KOOV's most famous on-air personality was Big Joe Lombardi who joined the station shortly after launch in 1977. Lombardi was first the news director, and a midday DJ. He was also popular at local clubs playing a mix of country and rock music. Lombardi started calling play-by-play for the Copperas Cove Bulldogs (later Bulldawgs) in 1978 and continued until his death in 2023. Known as the "voice of the Bulldawgs", Lombardi was the announcer for many Copperas Cove High School sports and supported community causes. When KOOV was sold in 2000, Lombardi took the CCHS games to Lampasas radio station KACQ-FM 101.9 (licensed to Lometa, TX.) through the successful seasons of the early 2000s, in the later years the coverage of Bulldawg football became internet only. At KOOV, Big Joe moved to the morning show in 1984, replacing station owner Gaylon Christie on AM Drive. Lombardi continued on the very popular morning show until the station sold in 2000. In 1992, he won CMA Small Market DJ of the year.

Another original and popular DJ was James Harrison who also started shortly after the station launched. James Harrison had a very successful run on KTON-AM/FM in Belton, TX. in the early-mid 1970s. After a few years as city manager for Nolanville, TX. Harrison joined his former KTON alumni at KOOV as afternoon drive DJ and operations manager. Former KTON program director Chuck Kelly moved to KOOV in 1981 as morning news anchor/news director and served in this role until the station sold in 2000.
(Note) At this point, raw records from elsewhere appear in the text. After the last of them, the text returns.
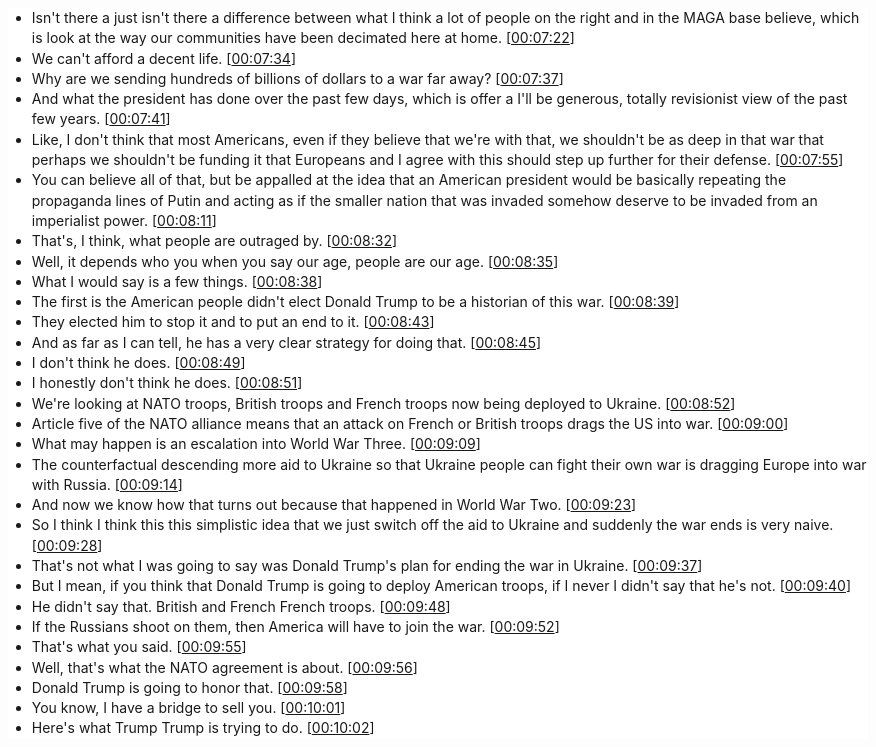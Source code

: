*  Isn't there a just isn't there a difference between what I think a lot of people on the right and in the MAGA base believe, which is look at the way our communities have been decimated here at home. [[00:07:22](https://www.youtube.com/watch?v=L59ypLV8HIg&t=442.0s)]
*  We can't afford a decent life. [[00:07:34](https://www.youtube.com/watch?v=L59ypLV8HIg&t=454.0s)]
*  Why are we sending hundreds of billions of dollars to a war far away? [[00:07:37](https://www.youtube.com/watch?v=L59ypLV8HIg&t=457.0s)]
*  And what the president has done over the past few days, which is offer a I'll be generous, totally revisionist view of the past few years. [[00:07:41](https://www.youtube.com/watch?v=L59ypLV8HIg&t=461.0s)]
*  Like, I don't think that most Americans, even if they believe that we're with that, we shouldn't be as deep in that war that perhaps we shouldn't be funding it that Europeans and I agree with this should step up further for their defense. [[00:07:55](https://www.youtube.com/watch?v=L59ypLV8HIg&t=475.0s)]
*  You can believe all of that, but be appalled at the idea that an American president would be basically repeating the propaganda lines of Putin and acting as if the smaller nation that was invaded somehow deserve to be invaded from an imperialist power. [[00:08:11](https://www.youtube.com/watch?v=L59ypLV8HIg&t=491.0s)]
*  That's, I think, what people are outraged by. [[00:08:32](https://www.youtube.com/watch?v=L59ypLV8HIg&t=512.0s)]
*  Well, it depends who you when you say our age, people are our age. [[00:08:35](https://www.youtube.com/watch?v=L59ypLV8HIg&t=515.0s)]
*  What I would say is a few things. [[00:08:38](https://www.youtube.com/watch?v=L59ypLV8HIg&t=518.0s)]
*  The first is the American people didn't elect Donald Trump to be a historian of this war. [[00:08:39](https://www.youtube.com/watch?v=L59ypLV8HIg&t=519.0s)]
*  They elected him to stop it and to put an end to it. [[00:08:43](https://www.youtube.com/watch?v=L59ypLV8HIg&t=523.0s)]
*  And as far as I can tell, he has a very clear strategy for doing that. [[00:08:45](https://www.youtube.com/watch?v=L59ypLV8HIg&t=525.0s)]
*  I don't think he does. [[00:08:49](https://www.youtube.com/watch?v=L59ypLV8HIg&t=529.0s)]
*  I honestly don't think he does. [[00:08:51](https://www.youtube.com/watch?v=L59ypLV8HIg&t=531.0s)]
*  We're looking at NATO troops, British troops and French troops now being deployed to Ukraine. [[00:08:52](https://www.youtube.com/watch?v=L59ypLV8HIg&t=532.0s)]
*  Article five of the NATO alliance means that an attack on French or British troops drags the US into war. [[00:09:00](https://www.youtube.com/watch?v=L59ypLV8HIg&t=540.0s)]
*  What may happen is an escalation into World War Three. [[00:09:09](https://www.youtube.com/watch?v=L59ypLV8HIg&t=549.0s)]
*  The counterfactual descending more aid to Ukraine so that Ukraine people can fight their own war is dragging Europe into war with Russia. [[00:09:14](https://www.youtube.com/watch?v=L59ypLV8HIg&t=554.0s)]
*  And now we know how that turns out because that happened in World War Two. [[00:09:23](https://www.youtube.com/watch?v=L59ypLV8HIg&t=563.0s)]
*  So I think I think this this simplistic idea that we just switch off the aid to Ukraine and suddenly the war ends is very naive. [[00:09:28](https://www.youtube.com/watch?v=L59ypLV8HIg&t=568.0s)]
*  That's not what I was going to say was Donald Trump's plan for ending the war in Ukraine. [[00:09:37](https://www.youtube.com/watch?v=L59ypLV8HIg&t=577.0s)]
*  But I mean, if you think that Donald Trump is going to deploy American troops, if I never I didn't say that he's not. [[00:09:40](https://www.youtube.com/watch?v=L59ypLV8HIg&t=580.0s)]
*  He didn't say that. British and French French troops. [[00:09:48](https://www.youtube.com/watch?v=L59ypLV8HIg&t=588.0s)]
*  If the Russians shoot on them, then America will have to join the war. [[00:09:52](https://www.youtube.com/watch?v=L59ypLV8HIg&t=592.0s)]
*  That's what you said. [[00:09:55](https://www.youtube.com/watch?v=L59ypLV8HIg&t=595.0s)]
*  Well, that's what the NATO agreement is about. [[00:09:56](https://www.youtube.com/watch?v=L59ypLV8HIg&t=596.0s)]
*  Donald Trump is going to honor that. [[00:09:58](https://www.youtube.com/watch?v=L59ypLV8HIg&t=598.0s)]
*  You know, I have a bridge to sell you. [[00:10:01](https://www.youtube.com/watch?v=L59ypLV8HIg&t=601.0s)]
*  Here's what Trump Trump is trying to do. [[00:10:02](https://www.youtube.com/watch?v=L59ypLV8HIg&t=602.0s)]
In July 1978, local Copperas Cove High School student Mike Clay joined KOOV as a weekend DJ. Clay continued with KOOV through 1986 as a midday DJ and the station's engineer. Clay also called Copperas Cove Bulldog football with Joe Lombardi for 5 years. Clay left KOOV in 1986 to become the weekday weathercaster on KCEN-TV channel 6 in Temple, though he continued to provide weather reports on KOOV through 2000. Clay is currently the chief meteorologist for Bay News 9 in Tampa Bay.

Other KOOV originals were Alan Reynolds and Jim Jones. Reynolds and Jones had also worked at KTON in Belton. Reynolds was the station's first music director and Jones was the original engineer.

KOOV continued to be a highly rated local station through most of the 1990s, but as the decade moved along, its ratings began to fall. Waco country station WACO-FM 99.9 moved its tower to Moody, increasing its signal in the Copperas Cove area and posing a formidable threat. By the end of the decade, WACO had greatly cut into KOOV's ratings.

===KSSM===
In 2000, Cumulus Media purchased KOOV and sister station KOOC in Belton. Most of the staff was released, new programmers were brought in, and the station was relaunched as adult R&B station KSSM "103.1 Kiss-FM". Cumulus subsequently sold KSSM and its sister stations to Townsquare Media in July 2012.
The sole Urban station for years serving the market was KIIZ-FM until 2000 when KSSM launched its current format as an Urban AC station. In November 2017, KSSM rebranded as "My Kiss 103.1" while maintaining its current format. KSSM carried the syndicated Tom Joyner Morning Show in the morning drive time until March 2018, when his show was replaced by The Steve Harvey Morning Show. It also carries Michael Baisden in the afternoon and the Keith Sweat Hotel.